Parmi les nombreux festivals français, rares sont ceux qui peuvent se targuer d’être à la fois un vecteur musical, culturel et humanitaire puissant au point d’attirer plusieurs centaines de milliers de personnes. Parmi les quelques élus, on peut citer sans mal les Solidays, l’un des points centraux d’Île-de-France du mois de juin. On revient sur une vingtième édition gorgée de mélanine et de bonnes ondes, en plein milieu du gigantesque hippodrome de Longchamp.
Depuis sa première édition en 1999, le festival Solidays n’a cesse de promouvoir la scène musicale actuelle pour une cause des plus humaines : la lutte contre le SIDA. Les bénéfices étant reversés à des associations de lutte contre la maladie, occasionnant des artistes qui aiment s’engager de façon caritative et à des prix réduits voire inexistants, chaque contribution est la bienvenue. Une excellente façon pour les festivaliers de s’amuser tout en prenant part au combat, et autant dire qu’il y a de quoi faire puisque le célèbre Hippodrome de Longchamp, qui accueille aussi la version parisienne du Lollapalooza, est un lieu splendide pour s’adonner à ce genre d’activités. Trois jours intenses et variés !
UNE SCÈNE ÉLECTRONIQUE PÊCHUE
En tant que média de musique électronique, notre premier intérêt résidait bien évidemment dans le panel de DJ’s proposé par le festival parisien. Et force est de constater que l’événement s’en sort très bien avec une petite ribambelle d’artistes quali’, pour une part composée de superstars de l’EDM et, de l’autre, de créatifs plus indépendants, plus précis et plus underground.

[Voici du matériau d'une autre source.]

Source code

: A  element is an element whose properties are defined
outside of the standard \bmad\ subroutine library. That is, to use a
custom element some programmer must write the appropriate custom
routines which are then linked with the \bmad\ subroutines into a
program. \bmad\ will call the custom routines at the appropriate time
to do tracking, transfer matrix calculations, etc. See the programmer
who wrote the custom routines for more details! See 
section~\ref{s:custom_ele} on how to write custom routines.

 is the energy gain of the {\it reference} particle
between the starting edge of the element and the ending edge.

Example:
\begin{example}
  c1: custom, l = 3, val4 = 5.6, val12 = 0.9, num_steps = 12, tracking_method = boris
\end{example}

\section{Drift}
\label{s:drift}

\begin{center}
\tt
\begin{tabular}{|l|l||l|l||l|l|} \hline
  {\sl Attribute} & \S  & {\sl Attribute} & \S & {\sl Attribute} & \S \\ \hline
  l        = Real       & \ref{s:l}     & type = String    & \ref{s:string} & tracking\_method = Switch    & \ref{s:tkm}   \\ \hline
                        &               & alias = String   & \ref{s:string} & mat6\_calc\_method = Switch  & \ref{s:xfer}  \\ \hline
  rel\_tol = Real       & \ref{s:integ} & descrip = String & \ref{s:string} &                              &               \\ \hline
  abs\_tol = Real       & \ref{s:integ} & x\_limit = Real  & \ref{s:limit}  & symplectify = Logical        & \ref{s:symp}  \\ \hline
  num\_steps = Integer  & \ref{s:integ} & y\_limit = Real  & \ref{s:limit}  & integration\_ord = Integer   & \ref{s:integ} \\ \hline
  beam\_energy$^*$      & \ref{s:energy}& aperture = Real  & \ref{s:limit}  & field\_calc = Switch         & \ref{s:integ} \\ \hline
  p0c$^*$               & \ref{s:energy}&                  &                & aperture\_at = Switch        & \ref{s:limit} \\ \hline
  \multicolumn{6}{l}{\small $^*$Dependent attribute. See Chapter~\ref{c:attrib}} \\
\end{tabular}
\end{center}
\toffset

Le vendredi accueillait notamment DJ Snake, certainement l’homme le plus en vue de la sphère actuelle : après avoir rempli Paris-Bercy en février, le Français a su délivrer toute sa puissance musicale sur la main stage, non pas sans quelques réserves. Comme souvent lorsqu’il doit s’adresser au plus grand nombre, le serpent a moins tendance à s’orienter dans la Bass de ses débuts, au profit de hits plus commerciaux et de son style tapant récemment abordé dans des tracks comme Let’s Get Ill ou Gassed Up.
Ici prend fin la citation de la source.